How large do member functions need to be before the compiler decides against inlining them?
(Assume GCC and o2/o3 or any other high optimization switches).
I believe the larger a function becomes, the smaller the benefit of inlining.
One of the main purposes for inlining is to avoid the function call and return overhead.
Small functions, such as getters and setters, are prime candidates.
Larger functions are usually not inlined. This due to the ratio of data processing instructions to the size of the call and return overhead. The overhead is small compared to the content in the function. In general, removing the function call and return overhead will have a negligible impact on the program's performance.
As for the size threshold, it is compiler dependent. For GCC, you should look up the documentation or look at the decision point in the code.
The default threshold size for gcc inline is 600. You can change that with the flag -finline-limit
Notice that the measure of function size is not directly made in bytes nor instruction count, but other measurement applied by the compiler, which makes pretty hard to determine whether a function will or not be inlined. You can assume based on functions inlined to certain value of -finline-limit the inlineability of other sized functions to other values of the flag.

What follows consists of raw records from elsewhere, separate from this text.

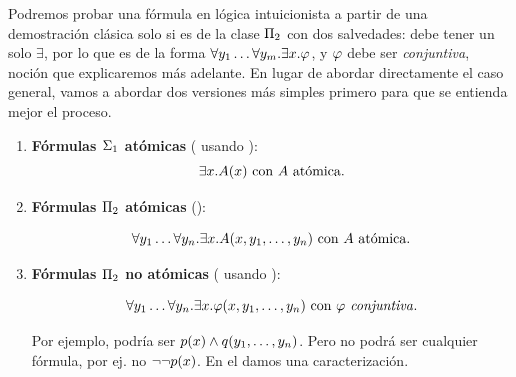 Podremos probar una fórmula en lógica intuicionista a partir de una demostración clásica solo si es de la clase $\Pi_{2}$ con dos salvedades: debe tener un solo $\exists$, por lo que es de la forma $\forall y_1 \dots \forall y_m . \exists x . \varphi$, y $\varphi$ debe ser \textit{conjuntiva}, noción que explicaremos más adelante. En lugar de abordar directamente el caso general, vamos a abordar dos versiones más simples primero para que se entienda mejor el proceso.

\begin{enumerate}
    \item \textbf{Fórmulas $\Sigma_{1}$ atómicas} ( usando ):
          \[
              \exists x . A(x) \text{ con } A \text{ atómica.}
          \]
    \item \textbf{Fórmulas $\Pi_{2}$ atómicas} ():

          \[
              \forall y_1 \dots \forall y_n . \exists x . A(x, y_1, \dots, y_n) \text{ con } A \text{ atómica}.
          \]

    \item \textbf{Fórmulas $\Pi_{2}$ no atómicas} ( usando ):

          \[
              \forall y_1 \dots \forall y_n . \exists x . \varphi(x, y_1, \dots, y_n) \text{ con } \varphi \text{\textit{ conjuntiva}}.
          \]

          Por ejemplo, podría ser $p(x) \wedge q(y_1, \dots, y_n)$.
          Pero no podrá ser cualquier fórmula, por ej. no $\neg \neg p(x)$. En el  damos una caracterización.
\end{enumerate}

Then again, size alone doesn't guarantee inline, though, and decision may vary with other flags/ compiler version.
There is a good reason for this mess: since inlining is mostly due to performance, the compiler adjusts it's measures to target architecture/function usage.
Source:
GCC Optimization Options
Related
I'm working on optimizing a code where most of the objects are allocated on heap.
What I'm trying to understand is: if/why the compiler might not inline a function call that potentially manipulates data on heap.
To make things more clear, suppose you have the following code:
class A
{
public:
void foo() // non-const function
{
// modify data
i++;
...
}
private:
int i;
// can be anything here, including pointers
};
int main()
{
A a; // allocate something on stack
auto ptr = std::make_unique<A>(); // allocate something on heap
a.foo(); // case 1
ptr->foo(); // case 2
return 0;
}
Is it possible that a.foo() gets inlined while ptr->foo() does not?
My guess is that this might be related to the fact the compiler does not have any guarantee that data on heap won't be modified by another thread. However, I don't understand if/why it can have any impact on inlining.
Assume that there are no virtual functions
EDIT: I guess my question is partially theoretical. Suppose you are implementing a compiler, can you think of any legitimate reason why you won't optimize ptr->foo() while optimizing a.foo()?
My guess is that this might be related to the fact the compiler does not have any guarantee that data on heap won't be modified by another thread. However, I don't understand if/why it can have any impact on inlining.
That is not relevant. Inline function and "regular" function calls have the same effect on the heap.
The implementation, inline or not, is in the code segment anyway.
Is it possible that a.foo() gets inlined while ptr->foo() does not?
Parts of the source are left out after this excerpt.